● **Exercise directions**:
Nothing but the lines from the one that contains "kubectl apply -f service.yaml" through the end of the data should be reproduced, and each must match exactly.

· · ·

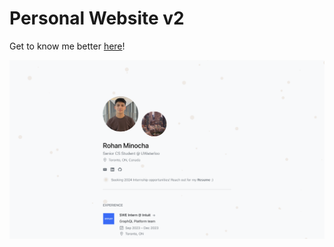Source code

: # Personal Website v2

Get to know me better <a href="https://rohanxminocha.github.io/" target="_blank">here</a>!

<a href="https://rohanminocha.me/" target=”_blank”>
  <img src="https://github.com/rohanxminocha/rohanxminocha.github.io/blob/master/public/imgs/og.png" />
</a>
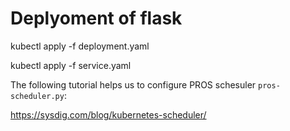 # Deplyoment of flask

kubectl apply -f deployment.yaml


kubectl apply -f service.yaml


The following tutorial helps us to configure PROS schesuler ``pros-scheduler.py``:

https://sysdig.com/blog/kubernetes-scheduler/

· · ·

● **Your response**:
kubectl apply -f service.yaml


The following tutorial helps us to configure PROS schesuler ``pros-scheduler.py``:

https://sysdig.com/blog/kubernetes-scheduler/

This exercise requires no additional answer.